The jackpot: toys! Fewer astronauts than advertised, but a substantially higher proportion of Lunar Module Eagles and Hubble Space Telescopes than expected. (Always entertaining to write those as plurals.) Chalk it up in the win column.

If this is how you convince the next generation that astronomy is cool, sign us up.

“proper cleaning supplies”

Caution label
“Also please wash your hands.”

Do not attempt to clean expensive optical equipment with the same things you use to clean your nose.

Remember: instructions that seem to lay out the most common-sense directives – on signage, in user manuals, in a specification document – are sometimes the result of people actually doing those questionable things.

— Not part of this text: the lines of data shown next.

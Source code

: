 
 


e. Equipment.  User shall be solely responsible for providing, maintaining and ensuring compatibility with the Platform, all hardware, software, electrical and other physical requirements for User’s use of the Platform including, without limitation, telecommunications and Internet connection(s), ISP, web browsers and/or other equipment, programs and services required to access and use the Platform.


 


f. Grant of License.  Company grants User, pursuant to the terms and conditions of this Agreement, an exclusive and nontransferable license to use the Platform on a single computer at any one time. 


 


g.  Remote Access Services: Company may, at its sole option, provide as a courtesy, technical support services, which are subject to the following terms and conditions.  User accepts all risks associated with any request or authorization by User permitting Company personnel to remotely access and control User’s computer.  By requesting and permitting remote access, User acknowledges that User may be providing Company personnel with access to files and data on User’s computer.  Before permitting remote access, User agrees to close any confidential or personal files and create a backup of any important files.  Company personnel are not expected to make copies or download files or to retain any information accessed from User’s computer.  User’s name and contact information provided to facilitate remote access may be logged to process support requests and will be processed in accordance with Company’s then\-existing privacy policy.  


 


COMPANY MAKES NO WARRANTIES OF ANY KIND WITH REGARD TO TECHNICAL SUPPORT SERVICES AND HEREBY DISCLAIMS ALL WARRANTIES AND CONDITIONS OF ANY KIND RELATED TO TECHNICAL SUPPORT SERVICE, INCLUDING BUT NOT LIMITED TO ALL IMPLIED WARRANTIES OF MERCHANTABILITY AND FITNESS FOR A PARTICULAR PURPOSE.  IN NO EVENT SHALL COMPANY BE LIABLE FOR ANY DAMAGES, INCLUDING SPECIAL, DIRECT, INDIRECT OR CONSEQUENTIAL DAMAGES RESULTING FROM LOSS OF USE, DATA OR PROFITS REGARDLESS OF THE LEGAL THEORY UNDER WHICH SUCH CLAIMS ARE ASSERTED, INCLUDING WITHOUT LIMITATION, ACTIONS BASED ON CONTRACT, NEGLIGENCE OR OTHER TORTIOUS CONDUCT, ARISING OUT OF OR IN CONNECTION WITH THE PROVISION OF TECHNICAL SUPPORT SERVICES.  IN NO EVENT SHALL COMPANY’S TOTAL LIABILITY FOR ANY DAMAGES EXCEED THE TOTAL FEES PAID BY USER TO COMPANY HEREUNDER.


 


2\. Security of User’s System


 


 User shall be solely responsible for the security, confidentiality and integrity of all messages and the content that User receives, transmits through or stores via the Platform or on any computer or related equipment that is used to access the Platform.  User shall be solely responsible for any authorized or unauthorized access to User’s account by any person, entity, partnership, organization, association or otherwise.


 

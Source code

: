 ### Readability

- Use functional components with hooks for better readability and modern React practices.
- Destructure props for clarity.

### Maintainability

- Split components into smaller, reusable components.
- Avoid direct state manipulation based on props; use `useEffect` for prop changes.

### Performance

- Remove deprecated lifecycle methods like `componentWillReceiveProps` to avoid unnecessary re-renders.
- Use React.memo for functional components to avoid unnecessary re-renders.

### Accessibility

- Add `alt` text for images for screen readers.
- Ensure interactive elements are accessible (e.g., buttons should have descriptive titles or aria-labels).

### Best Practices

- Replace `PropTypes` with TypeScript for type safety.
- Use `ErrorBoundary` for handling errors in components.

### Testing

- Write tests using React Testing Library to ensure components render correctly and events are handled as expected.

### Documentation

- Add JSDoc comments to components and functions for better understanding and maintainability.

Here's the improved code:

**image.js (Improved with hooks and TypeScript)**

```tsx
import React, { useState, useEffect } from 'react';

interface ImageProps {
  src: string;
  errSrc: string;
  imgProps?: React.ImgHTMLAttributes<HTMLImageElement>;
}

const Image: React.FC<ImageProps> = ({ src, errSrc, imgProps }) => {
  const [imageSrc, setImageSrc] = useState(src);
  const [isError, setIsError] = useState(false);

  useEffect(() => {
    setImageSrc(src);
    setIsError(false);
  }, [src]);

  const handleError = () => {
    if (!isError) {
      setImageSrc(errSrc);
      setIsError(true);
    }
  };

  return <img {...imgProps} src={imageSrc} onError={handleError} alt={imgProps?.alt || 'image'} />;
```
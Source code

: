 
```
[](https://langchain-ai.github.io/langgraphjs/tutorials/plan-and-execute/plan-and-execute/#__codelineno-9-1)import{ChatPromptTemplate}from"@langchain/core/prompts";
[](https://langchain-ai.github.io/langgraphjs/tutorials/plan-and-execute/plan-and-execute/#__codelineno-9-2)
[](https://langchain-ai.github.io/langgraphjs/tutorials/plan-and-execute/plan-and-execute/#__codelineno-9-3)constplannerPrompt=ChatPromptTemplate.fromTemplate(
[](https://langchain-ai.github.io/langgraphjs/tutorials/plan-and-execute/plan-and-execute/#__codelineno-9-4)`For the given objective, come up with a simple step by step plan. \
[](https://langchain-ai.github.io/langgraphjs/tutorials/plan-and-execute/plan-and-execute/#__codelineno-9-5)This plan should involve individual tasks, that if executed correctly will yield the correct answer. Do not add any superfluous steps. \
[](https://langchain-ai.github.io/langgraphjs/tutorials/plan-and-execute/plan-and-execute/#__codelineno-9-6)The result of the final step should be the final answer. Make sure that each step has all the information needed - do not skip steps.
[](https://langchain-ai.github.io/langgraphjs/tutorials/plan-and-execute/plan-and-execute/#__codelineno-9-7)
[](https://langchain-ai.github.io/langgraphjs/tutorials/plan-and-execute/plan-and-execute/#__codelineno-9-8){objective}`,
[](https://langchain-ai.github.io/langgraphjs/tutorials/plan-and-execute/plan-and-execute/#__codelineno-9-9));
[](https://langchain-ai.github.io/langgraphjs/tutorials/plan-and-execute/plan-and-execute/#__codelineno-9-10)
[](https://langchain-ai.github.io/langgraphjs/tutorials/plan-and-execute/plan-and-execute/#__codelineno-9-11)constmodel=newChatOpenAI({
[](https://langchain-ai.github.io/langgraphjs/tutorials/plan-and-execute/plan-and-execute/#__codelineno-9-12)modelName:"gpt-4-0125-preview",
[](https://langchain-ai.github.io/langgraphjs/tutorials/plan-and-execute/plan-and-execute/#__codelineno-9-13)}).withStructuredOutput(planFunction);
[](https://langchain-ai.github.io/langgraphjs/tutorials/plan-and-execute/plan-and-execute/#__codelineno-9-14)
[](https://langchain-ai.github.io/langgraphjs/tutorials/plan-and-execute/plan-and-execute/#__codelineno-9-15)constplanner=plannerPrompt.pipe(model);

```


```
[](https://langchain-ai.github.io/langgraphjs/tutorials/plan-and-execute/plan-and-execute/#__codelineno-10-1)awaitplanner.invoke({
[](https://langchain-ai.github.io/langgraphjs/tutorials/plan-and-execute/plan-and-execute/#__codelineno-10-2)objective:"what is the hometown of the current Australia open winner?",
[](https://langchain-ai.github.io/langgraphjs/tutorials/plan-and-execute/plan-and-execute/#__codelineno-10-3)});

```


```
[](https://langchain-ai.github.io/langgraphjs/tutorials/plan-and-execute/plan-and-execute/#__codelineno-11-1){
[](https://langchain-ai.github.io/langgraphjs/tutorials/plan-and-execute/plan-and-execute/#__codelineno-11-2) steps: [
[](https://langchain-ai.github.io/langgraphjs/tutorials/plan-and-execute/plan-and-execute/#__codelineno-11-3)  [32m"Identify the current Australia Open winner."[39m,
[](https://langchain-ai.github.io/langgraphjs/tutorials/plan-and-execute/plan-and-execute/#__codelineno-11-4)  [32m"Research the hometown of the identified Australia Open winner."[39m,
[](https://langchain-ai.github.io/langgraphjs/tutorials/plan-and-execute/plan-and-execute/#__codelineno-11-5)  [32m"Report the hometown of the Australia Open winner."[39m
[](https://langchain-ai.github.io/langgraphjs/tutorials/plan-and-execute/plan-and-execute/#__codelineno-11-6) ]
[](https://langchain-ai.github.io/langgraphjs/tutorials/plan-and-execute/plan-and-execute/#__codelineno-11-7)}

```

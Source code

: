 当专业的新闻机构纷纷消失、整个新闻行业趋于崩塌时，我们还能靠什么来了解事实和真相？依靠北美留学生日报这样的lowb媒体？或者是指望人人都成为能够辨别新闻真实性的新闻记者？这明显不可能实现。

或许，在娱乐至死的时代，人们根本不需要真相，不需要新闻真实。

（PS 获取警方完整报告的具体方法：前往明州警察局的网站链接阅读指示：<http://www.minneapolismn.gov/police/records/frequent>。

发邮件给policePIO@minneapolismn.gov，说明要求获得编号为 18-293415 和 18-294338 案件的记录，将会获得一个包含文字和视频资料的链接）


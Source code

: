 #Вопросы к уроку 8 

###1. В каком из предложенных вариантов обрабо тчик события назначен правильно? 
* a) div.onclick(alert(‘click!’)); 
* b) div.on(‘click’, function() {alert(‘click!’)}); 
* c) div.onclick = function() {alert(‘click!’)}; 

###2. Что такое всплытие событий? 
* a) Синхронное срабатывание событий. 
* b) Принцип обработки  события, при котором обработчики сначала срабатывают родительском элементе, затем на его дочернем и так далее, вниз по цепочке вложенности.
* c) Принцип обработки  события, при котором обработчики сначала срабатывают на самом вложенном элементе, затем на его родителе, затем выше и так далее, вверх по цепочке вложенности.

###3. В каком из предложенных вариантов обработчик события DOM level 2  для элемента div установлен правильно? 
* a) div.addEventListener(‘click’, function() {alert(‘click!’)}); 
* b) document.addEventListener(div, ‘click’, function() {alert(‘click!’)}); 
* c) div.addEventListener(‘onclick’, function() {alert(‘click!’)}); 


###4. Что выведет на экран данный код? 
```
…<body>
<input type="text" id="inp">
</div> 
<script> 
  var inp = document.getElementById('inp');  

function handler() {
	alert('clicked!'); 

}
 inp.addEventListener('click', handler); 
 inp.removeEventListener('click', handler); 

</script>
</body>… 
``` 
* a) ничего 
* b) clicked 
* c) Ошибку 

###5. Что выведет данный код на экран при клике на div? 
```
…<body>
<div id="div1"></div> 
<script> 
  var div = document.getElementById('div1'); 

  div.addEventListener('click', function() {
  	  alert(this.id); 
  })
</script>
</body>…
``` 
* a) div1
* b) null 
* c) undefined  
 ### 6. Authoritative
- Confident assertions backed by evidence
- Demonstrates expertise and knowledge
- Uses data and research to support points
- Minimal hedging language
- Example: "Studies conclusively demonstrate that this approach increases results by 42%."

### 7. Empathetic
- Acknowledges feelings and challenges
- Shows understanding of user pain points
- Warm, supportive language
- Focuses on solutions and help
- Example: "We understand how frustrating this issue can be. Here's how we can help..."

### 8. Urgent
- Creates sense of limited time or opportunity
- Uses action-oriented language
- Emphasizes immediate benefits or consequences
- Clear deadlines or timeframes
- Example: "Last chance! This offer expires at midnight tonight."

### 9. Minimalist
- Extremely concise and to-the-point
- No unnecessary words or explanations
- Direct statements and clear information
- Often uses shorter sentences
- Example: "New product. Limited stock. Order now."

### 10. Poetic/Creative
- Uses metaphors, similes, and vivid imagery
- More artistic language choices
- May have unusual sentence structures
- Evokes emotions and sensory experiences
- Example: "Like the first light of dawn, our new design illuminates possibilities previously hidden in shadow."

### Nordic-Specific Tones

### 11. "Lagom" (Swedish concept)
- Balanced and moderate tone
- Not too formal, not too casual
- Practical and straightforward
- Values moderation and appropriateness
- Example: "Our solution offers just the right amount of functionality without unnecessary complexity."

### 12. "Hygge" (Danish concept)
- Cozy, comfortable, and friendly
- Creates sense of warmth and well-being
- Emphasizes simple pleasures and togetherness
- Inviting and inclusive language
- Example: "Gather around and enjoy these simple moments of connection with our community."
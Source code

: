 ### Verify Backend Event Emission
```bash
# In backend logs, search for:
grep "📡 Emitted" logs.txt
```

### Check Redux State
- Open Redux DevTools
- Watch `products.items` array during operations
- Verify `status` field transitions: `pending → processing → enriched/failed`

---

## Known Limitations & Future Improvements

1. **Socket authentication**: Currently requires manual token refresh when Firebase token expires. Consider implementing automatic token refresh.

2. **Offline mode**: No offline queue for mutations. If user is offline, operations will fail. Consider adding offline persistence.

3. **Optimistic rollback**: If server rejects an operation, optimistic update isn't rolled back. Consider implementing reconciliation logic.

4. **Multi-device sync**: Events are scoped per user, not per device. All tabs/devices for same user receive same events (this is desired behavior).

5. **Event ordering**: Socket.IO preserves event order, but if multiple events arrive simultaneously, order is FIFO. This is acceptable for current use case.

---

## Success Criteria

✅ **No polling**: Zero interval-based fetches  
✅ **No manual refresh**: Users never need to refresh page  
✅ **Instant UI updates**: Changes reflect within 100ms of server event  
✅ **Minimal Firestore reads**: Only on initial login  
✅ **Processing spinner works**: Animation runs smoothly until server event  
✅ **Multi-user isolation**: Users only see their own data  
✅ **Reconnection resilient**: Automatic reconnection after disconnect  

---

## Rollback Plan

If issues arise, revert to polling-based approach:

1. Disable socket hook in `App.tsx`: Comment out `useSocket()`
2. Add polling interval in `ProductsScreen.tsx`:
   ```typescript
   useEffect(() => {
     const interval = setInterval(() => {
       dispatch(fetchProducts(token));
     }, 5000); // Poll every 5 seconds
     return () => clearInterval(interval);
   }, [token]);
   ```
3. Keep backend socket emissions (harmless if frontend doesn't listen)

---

You can bet someone tried cleaning a telescope’s eyepiece with the handkerchief from their pocket.

Meteoric iron

Meteor.
Big. Heavy.

Meteorites – those shooting stars which don’t completely burn up entering our atmosphere and then crash to the ground – can be made of all sorts of stuff. The most commonly found in museums and collections are metallic, not because they’re the most frequent type of meteorite, but because they’re the most likely both to survive entry/impact and to be discovered. A stony meteorite might look remarkably like an ordinary rock. A big chunk of warped iron just sitting on the ground? Slightly more conspicuous.

We have a few meteorites and pieces of meteorites on display, including this big slab. Cut, polished, and given an acid treatment, it shows off its internal crystalline structure. Primarily iron and nickel in two different crystalline shapes, it has a characteristic pattern known as a Widmanstätten pattern. Given a sufficiently long cooling period to enable crystal formation – typically on the order of millions of years – it produces this distinct appearance that highlights its extraterrestrial provenance.

Can’t do this stuff in a lab is what we’re saying.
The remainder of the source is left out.